WHAT TO WORK ON: Please transcribe the data that follows exactly, from its first line through the line that contains "Today's weather was".
------ SOURCE MATERIAL ------
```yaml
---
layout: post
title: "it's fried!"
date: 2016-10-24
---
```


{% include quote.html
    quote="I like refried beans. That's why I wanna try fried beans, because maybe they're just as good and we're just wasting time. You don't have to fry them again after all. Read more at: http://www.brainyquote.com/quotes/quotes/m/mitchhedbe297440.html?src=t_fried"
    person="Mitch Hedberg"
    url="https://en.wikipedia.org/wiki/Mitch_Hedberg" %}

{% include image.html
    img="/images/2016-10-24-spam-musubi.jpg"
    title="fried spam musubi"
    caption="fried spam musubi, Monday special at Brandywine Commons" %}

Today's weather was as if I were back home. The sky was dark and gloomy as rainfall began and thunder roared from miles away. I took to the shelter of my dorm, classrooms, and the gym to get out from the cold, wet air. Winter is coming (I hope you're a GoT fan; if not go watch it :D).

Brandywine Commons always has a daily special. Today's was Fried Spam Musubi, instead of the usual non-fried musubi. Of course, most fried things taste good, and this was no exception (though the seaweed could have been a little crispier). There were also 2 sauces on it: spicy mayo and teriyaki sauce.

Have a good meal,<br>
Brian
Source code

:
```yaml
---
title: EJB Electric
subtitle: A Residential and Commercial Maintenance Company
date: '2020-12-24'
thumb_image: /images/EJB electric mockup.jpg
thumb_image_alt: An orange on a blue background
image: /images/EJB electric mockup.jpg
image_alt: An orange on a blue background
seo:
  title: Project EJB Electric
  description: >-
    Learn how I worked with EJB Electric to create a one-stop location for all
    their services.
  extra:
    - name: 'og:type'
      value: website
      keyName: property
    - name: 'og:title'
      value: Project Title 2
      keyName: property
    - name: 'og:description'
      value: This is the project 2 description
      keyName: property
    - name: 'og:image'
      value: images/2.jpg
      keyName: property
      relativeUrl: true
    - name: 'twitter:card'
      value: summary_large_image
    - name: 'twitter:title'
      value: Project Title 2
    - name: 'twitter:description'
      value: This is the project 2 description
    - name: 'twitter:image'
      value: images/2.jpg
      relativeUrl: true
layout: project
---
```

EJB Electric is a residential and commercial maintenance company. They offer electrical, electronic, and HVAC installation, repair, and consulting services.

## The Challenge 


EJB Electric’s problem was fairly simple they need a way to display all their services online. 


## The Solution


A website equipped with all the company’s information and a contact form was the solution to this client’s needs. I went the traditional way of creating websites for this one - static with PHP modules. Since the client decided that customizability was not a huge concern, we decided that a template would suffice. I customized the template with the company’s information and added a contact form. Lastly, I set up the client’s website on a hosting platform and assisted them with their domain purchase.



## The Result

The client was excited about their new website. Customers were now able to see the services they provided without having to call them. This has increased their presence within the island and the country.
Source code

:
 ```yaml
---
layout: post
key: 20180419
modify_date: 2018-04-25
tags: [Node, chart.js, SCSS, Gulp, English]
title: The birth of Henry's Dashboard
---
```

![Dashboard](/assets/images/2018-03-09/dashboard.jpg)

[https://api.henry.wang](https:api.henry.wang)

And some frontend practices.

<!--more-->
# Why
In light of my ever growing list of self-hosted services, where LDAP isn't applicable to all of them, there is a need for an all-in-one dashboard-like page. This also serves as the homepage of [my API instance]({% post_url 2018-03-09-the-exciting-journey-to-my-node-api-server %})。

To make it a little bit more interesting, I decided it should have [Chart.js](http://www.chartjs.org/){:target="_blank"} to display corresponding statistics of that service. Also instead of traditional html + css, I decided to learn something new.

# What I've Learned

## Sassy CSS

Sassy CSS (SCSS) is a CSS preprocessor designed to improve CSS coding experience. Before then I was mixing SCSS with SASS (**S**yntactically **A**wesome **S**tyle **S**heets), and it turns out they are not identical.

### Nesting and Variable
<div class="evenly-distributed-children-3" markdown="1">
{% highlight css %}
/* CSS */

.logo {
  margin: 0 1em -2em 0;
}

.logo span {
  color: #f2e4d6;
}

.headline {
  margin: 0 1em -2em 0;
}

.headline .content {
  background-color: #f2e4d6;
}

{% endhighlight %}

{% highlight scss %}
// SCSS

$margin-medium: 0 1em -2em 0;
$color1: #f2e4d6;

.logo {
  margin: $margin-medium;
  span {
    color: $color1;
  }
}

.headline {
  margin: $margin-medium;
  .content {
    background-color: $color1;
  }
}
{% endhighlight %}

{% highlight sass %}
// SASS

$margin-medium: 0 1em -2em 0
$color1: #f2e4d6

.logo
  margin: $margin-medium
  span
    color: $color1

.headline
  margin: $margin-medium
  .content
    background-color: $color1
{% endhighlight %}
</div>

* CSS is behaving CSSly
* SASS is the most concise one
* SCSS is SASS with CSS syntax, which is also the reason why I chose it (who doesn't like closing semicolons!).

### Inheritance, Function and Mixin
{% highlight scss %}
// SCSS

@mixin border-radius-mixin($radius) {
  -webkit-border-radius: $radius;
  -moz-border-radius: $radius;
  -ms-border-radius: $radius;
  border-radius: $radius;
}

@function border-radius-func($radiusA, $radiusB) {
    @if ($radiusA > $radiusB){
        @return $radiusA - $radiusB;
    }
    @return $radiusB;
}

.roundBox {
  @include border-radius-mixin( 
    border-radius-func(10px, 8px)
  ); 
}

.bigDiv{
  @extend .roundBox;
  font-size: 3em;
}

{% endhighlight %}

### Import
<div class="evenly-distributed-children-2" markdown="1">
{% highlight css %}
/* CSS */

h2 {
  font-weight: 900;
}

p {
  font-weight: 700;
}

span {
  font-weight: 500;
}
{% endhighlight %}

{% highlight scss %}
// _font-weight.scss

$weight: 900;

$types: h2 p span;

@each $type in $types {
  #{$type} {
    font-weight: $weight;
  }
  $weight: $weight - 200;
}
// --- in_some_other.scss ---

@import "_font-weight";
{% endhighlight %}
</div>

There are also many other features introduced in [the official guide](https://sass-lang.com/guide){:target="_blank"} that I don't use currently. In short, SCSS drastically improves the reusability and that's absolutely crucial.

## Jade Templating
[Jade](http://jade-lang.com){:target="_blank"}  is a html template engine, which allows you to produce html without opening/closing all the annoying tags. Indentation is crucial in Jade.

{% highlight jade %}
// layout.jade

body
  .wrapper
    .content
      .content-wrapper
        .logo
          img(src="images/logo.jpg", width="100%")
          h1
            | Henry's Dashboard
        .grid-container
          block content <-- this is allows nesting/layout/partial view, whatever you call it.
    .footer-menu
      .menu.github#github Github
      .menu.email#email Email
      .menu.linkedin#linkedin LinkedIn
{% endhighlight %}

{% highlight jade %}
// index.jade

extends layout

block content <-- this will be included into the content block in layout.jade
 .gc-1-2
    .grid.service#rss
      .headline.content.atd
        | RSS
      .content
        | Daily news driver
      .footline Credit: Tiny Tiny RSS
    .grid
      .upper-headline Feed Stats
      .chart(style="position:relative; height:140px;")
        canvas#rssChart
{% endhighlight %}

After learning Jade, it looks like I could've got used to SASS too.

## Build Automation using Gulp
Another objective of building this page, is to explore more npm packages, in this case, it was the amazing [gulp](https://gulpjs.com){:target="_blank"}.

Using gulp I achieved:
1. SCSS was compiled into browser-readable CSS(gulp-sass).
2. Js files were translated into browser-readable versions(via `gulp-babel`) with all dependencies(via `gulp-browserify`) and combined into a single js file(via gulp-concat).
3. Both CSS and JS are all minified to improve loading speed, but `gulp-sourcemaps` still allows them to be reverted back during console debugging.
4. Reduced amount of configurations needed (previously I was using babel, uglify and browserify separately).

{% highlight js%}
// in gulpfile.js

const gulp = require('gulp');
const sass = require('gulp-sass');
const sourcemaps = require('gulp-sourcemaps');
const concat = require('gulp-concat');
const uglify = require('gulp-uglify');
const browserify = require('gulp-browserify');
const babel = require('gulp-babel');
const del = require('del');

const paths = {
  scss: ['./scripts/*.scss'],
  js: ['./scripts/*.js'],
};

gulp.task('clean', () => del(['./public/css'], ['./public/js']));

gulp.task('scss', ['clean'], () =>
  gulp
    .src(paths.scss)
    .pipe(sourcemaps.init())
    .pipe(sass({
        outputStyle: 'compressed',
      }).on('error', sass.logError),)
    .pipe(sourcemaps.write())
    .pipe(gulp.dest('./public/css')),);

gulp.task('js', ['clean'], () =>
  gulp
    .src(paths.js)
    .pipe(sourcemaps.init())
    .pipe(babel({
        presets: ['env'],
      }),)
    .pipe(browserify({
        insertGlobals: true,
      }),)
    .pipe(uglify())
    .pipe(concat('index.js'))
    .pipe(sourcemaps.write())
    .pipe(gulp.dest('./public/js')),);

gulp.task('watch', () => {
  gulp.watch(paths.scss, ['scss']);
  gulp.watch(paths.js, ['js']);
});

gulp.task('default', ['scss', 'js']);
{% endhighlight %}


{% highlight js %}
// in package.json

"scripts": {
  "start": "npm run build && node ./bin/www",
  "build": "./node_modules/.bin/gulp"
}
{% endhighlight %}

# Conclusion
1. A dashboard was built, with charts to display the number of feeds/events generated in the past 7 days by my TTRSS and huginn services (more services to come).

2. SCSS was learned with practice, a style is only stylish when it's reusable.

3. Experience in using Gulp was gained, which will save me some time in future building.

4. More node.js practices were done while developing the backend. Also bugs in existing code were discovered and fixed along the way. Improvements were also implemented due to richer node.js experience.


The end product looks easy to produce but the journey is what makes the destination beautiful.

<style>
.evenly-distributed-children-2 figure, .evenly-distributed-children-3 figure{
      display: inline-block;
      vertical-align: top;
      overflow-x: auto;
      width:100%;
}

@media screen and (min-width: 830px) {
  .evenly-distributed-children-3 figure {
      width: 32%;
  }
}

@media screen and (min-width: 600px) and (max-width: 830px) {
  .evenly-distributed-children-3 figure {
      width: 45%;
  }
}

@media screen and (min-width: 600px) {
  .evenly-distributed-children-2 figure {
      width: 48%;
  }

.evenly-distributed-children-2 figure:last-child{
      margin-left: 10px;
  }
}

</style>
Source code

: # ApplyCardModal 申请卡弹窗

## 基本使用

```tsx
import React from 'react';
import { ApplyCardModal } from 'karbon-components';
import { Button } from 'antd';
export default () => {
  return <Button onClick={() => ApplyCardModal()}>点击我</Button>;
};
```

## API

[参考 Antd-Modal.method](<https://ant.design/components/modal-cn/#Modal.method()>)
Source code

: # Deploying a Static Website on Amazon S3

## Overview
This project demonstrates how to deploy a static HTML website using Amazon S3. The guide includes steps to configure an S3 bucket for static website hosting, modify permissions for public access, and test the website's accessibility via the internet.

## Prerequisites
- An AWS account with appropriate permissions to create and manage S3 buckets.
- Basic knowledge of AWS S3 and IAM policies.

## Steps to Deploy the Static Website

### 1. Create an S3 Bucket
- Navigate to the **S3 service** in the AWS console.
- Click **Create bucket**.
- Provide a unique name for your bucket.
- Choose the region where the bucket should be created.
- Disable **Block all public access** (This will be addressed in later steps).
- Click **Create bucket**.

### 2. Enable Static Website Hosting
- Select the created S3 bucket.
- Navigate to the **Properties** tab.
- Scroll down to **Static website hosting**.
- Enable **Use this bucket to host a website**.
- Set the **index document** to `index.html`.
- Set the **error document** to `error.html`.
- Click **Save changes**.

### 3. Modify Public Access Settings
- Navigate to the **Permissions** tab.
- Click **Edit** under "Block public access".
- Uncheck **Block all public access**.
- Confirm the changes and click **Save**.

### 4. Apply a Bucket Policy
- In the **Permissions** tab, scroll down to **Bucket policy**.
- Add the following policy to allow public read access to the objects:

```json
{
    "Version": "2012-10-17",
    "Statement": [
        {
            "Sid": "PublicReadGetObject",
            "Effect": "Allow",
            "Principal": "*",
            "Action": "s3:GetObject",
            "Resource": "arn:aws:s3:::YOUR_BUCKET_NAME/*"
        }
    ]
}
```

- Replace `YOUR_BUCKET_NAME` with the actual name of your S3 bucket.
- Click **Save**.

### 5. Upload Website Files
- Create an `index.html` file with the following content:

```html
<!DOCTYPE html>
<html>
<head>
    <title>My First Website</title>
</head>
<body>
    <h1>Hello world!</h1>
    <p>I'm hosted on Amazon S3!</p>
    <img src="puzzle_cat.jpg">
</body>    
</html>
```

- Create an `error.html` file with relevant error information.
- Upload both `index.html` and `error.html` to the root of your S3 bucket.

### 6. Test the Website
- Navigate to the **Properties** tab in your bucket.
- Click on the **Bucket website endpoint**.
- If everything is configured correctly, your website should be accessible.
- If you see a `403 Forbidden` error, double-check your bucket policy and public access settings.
------
YOUR SOLUTION:
```yaml
---
layout: post
title: "it's fried!"
date: 2016-10-24
---
```


{% include quote.html
    quote="I like refried beans. That's why I wanna try fried beans, because maybe they're just as good and we're just wasting time. You don't have to fry them again after all. Read more at: http://www.brainyquote.com/quotes/quotes/m/mitchhedbe297440.html?src=t_fried"
    person="Mitch Hedberg"
    url="https://en.wikipedia.org/wiki/Mitch_Hedberg" %}

{% include image.html
    img="/images/2016-10-24-spam-musubi.jpg"
    title="fried spam musubi"
    caption="fried spam musubi, Monday special at Brandywine Commons" %}

Today's weather was as if I were back home. The sky was dark and gloomy as rainfall began and thunder roared from miles away. I took to the shelter of my dorm, classrooms, and the gym to get out from the cold, wet air. Winter is coming (I hope you're a GoT fan; if not go watch it :D).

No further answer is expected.